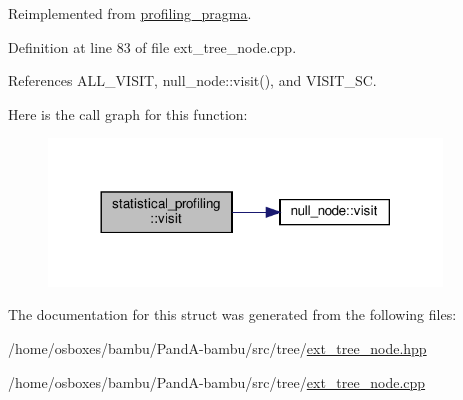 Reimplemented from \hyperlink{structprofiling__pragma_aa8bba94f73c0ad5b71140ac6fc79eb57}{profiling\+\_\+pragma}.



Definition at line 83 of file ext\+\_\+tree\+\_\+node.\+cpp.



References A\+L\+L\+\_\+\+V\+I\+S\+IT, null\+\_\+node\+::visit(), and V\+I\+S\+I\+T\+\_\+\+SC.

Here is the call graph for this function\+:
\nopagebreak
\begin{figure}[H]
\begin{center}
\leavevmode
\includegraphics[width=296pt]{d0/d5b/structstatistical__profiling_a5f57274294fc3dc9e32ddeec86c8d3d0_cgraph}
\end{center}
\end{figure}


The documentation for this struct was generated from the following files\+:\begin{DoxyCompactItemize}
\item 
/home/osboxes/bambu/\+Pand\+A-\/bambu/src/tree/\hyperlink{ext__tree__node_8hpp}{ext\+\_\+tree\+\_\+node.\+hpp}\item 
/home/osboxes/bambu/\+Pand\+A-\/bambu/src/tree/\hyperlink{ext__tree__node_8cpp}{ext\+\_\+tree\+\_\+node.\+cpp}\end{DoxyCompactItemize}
--*--
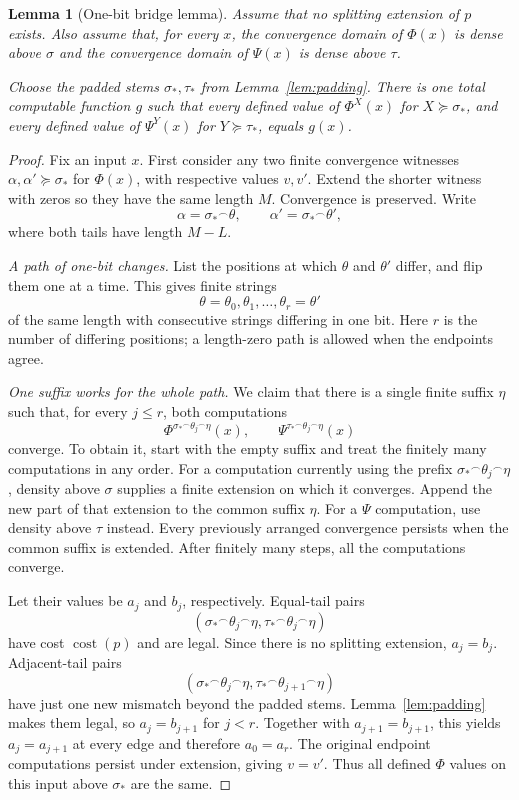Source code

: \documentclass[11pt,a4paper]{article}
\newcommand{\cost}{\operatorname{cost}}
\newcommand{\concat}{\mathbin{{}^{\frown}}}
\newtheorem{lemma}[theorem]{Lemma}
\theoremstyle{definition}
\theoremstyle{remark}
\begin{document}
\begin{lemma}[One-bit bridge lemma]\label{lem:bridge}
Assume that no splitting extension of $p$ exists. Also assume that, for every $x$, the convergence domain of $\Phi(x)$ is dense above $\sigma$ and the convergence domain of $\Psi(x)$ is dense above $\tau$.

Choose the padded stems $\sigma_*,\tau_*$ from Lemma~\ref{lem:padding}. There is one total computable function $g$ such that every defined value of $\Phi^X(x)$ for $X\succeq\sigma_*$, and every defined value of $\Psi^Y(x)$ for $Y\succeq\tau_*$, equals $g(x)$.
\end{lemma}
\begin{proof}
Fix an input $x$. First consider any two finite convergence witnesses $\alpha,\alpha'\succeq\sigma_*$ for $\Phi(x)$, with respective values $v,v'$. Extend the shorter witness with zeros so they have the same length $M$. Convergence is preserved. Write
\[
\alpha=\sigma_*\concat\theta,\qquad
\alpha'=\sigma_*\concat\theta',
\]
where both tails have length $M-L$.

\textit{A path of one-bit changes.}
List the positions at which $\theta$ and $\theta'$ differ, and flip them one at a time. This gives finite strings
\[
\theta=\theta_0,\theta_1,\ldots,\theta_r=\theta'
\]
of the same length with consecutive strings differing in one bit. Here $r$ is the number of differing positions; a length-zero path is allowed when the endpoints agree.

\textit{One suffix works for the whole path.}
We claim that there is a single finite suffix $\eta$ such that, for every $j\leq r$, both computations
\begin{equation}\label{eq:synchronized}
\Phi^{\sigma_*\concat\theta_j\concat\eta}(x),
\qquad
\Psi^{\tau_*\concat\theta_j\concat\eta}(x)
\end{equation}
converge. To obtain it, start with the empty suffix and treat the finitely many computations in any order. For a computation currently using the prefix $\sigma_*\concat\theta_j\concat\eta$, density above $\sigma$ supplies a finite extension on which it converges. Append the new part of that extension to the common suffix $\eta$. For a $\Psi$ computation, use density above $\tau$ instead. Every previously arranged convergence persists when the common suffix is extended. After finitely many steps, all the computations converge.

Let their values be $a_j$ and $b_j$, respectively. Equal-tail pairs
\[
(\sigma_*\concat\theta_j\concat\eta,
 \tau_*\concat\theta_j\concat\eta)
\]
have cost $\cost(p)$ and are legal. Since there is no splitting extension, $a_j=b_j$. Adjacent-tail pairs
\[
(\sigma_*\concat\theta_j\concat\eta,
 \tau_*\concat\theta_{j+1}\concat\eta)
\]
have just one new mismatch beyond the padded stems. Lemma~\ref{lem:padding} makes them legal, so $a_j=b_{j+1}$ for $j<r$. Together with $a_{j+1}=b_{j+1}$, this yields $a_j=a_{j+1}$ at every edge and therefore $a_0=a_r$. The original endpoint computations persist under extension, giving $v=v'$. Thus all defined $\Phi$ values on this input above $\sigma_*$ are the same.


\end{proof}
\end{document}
--*--
# [EXERCISE AIM]
Copy out every line above where "defined" is present.

# [SOLUTION]
Choose the padded stems $\sigma_*,\tau_*$ from Lemma~\ref{lem:padding}. There is one total computable function $g$ such that every defined value of $\Phi^X(x)$ for $X\succeq\sigma_*$, and every defined value of $\Psi^Y(x)$ for $Y\succeq\tau_*$, equals $g(x)$.
have just one new mismatch beyond the padded stems. Lemma~\ref{lem:padding} makes them legal, so $a_j=b_{j+1}$ for $j<r$. Together with $a_{j+1}=b_{j+1}$, this yields $a_j=a_{j+1}$ at every edge and therefore $a_0=a_r$. The original endpoint computations persist under extension, giving $v=v'$. Thus all defined $\Phi$ values on this input above $\sigma_*$ are the same.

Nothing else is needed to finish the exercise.